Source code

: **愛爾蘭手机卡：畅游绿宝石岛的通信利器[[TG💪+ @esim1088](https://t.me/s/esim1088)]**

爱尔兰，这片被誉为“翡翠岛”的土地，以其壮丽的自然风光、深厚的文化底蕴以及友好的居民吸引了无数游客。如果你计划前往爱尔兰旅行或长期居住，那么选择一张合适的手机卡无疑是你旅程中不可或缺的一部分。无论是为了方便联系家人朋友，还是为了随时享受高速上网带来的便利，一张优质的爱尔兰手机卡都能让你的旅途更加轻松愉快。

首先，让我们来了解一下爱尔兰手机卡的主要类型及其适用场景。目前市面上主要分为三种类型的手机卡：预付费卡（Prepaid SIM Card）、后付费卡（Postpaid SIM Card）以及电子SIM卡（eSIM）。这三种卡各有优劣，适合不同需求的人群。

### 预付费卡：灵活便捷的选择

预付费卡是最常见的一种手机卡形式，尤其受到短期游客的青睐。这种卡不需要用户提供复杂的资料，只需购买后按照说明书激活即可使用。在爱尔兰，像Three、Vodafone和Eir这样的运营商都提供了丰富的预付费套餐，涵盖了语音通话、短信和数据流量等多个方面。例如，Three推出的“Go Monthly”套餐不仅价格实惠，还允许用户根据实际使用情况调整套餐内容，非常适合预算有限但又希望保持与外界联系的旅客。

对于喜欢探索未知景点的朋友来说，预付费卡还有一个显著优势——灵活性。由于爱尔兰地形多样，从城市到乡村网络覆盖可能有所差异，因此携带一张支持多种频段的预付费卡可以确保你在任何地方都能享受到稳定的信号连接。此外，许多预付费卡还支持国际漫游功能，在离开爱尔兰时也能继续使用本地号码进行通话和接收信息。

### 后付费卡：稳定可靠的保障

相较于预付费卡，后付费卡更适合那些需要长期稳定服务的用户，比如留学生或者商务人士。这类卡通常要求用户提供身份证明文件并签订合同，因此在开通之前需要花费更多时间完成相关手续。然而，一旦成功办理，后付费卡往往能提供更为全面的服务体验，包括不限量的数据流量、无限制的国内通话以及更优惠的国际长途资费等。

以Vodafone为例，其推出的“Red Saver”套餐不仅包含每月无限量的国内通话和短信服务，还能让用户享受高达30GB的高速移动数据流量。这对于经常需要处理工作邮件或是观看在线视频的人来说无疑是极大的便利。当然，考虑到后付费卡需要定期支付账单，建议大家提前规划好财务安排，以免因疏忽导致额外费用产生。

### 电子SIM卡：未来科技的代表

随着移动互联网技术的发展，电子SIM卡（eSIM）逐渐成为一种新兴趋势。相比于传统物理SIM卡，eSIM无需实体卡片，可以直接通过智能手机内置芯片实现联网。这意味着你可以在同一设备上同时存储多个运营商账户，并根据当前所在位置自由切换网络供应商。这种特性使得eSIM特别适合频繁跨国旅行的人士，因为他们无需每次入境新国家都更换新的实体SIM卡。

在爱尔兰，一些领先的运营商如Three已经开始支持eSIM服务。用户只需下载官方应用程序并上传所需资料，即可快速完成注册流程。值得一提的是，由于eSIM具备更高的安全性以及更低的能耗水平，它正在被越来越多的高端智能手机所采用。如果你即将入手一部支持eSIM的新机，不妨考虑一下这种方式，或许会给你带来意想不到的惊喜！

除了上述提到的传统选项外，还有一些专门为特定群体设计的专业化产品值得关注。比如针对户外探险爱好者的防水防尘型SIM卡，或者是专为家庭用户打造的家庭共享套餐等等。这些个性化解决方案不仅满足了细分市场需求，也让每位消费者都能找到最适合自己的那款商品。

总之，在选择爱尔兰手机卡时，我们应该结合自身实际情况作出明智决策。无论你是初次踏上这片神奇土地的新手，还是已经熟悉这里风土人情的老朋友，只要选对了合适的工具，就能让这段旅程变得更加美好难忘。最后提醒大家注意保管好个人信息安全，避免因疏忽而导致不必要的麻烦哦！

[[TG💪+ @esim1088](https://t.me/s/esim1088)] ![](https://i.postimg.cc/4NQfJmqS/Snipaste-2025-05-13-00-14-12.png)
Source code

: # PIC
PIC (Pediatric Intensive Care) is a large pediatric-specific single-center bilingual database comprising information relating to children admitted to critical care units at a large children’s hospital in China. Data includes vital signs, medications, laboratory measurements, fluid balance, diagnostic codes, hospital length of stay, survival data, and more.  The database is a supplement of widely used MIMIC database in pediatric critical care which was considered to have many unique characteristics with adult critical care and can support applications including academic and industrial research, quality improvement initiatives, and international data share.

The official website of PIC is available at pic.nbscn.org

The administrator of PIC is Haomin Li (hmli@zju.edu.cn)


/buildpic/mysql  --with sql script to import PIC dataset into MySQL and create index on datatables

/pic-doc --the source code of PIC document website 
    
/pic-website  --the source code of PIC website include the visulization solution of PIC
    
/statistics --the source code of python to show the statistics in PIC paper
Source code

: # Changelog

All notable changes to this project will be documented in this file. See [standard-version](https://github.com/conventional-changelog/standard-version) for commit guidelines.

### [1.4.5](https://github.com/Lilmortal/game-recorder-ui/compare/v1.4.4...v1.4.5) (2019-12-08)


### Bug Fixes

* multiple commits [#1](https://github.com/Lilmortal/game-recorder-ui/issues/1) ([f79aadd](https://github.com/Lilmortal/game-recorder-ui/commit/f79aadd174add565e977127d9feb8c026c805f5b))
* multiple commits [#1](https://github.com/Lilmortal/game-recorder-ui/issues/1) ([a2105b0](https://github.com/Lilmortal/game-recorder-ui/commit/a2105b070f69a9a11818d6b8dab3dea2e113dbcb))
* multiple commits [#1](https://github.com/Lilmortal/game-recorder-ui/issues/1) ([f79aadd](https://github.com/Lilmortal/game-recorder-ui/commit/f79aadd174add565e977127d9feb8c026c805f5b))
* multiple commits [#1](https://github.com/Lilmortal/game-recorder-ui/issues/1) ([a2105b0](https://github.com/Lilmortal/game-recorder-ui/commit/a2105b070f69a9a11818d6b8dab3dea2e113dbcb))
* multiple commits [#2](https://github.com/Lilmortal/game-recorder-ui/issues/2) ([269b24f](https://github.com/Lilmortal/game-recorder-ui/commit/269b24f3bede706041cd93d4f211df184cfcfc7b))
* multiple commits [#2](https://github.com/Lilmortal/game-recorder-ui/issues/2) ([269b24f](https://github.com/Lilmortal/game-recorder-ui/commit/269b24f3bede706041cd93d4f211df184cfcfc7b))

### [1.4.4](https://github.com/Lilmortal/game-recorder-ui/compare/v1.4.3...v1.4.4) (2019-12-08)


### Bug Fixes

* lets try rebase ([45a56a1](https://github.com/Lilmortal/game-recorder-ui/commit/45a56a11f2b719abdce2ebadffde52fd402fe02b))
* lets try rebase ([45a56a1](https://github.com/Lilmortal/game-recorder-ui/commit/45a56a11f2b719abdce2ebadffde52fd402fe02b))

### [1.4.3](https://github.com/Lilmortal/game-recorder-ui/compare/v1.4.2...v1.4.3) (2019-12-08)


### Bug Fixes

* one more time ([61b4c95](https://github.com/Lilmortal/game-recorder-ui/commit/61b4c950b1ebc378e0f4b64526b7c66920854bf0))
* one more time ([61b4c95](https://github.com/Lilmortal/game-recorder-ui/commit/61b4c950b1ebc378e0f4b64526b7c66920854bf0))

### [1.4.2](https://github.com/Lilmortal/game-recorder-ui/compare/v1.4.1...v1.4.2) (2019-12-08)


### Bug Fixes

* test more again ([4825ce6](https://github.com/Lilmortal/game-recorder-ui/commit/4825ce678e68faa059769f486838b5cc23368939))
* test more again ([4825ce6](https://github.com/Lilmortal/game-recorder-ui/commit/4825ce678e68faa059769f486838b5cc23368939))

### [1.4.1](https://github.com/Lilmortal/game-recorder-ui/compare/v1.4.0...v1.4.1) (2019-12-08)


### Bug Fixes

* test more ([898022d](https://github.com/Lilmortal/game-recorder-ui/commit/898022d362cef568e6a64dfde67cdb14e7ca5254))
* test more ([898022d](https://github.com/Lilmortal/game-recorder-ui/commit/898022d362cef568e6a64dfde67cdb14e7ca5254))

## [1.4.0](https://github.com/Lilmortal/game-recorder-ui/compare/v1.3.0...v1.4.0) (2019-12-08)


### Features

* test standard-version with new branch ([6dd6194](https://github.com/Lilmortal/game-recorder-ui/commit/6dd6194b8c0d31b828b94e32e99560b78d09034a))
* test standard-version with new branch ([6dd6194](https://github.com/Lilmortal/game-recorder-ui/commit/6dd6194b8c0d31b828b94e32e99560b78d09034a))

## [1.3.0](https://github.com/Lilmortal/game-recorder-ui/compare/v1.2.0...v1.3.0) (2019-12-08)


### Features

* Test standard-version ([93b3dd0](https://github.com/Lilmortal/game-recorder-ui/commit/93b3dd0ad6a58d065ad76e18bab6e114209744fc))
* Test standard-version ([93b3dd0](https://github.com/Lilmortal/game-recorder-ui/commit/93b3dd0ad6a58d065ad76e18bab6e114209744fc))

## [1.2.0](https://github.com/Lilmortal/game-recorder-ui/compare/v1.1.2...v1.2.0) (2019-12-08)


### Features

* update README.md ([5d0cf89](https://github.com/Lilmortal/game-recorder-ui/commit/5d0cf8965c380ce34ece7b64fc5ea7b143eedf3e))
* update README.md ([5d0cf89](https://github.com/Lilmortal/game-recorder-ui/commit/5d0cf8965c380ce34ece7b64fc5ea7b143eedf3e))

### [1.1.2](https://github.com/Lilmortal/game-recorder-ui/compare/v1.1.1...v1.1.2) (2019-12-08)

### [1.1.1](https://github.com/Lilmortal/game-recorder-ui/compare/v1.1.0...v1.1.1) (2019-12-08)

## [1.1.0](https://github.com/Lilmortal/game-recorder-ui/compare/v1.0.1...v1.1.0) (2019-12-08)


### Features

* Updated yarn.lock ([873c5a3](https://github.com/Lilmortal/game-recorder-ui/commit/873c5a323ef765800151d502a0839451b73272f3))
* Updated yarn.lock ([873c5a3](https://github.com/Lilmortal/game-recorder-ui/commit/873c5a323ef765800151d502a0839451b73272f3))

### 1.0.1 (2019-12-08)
-------------------------
#### [Action item]
Everything from the first line of the records through the line containing "### 后付费卡：稳定可靠的保障" is to be set down exactly, while later lines are left out.

#### [Output]
Source code

: **愛爾蘭手机卡：畅游绿宝石岛的通信利器[[TG💪+ @esim1088](https://t.me/s/esim1088)]**

爱尔兰，这片被誉为“翡翠岛”的土地，以其壮丽的自然风光、深厚的文化底蕴以及友好的居民吸引了无数游客。如果你计划前往爱尔兰旅行或长期居住，那么选择一张合适的手机卡无疑是你旅程中不可或缺的一部分。无论是为了方便联系家人朋友，还是为了随时享受高速上网带来的便利，一张优质的爱尔兰手机卡都能让你的旅途更加轻松愉快。

首先，让我们来了解一下爱尔兰手机卡的主要类型及其适用场景。目前市面上主要分为三种类型的手机卡：预付费卡（Prepaid SIM Card）、后付费卡（Postpaid SIM Card）以及电子SIM卡（eSIM）。这三种卡各有优劣，适合不同需求的人群。

### 预付费卡：灵活便捷的选择

预付费卡是最常见的一种手机卡形式，尤其受到短期游客的青睐。这种卡不需要用户提供复杂的资料，只需购买后按照说明书激活即可使用。在爱尔兰，像Three、Vodafone和Eir这样的运营商都提供了丰富的预付费套餐，涵盖了语音通话、短信和数据流量等多个方面。例如，Three推出的“Go Monthly”套餐不仅价格实惠，还允许用户根据实际使用情况调整套餐内容，非常适合预算有限但又希望保持与外界联系的旅客。

对于喜欢探索未知景点的朋友来说，预付费卡还有一个显著优势——灵活性。由于爱尔兰地形多样，从城市到乡村网络覆盖可能有所差异，因此携带一张支持多种频段的预付费卡可以确保你在任何地方都能享受到稳定的信号连接。此外，许多预付费卡还支持国际漫游功能，在离开爱尔兰时也能继续使用本地号码进行通话和接收信息。

### 后付费卡：稳定可靠的保障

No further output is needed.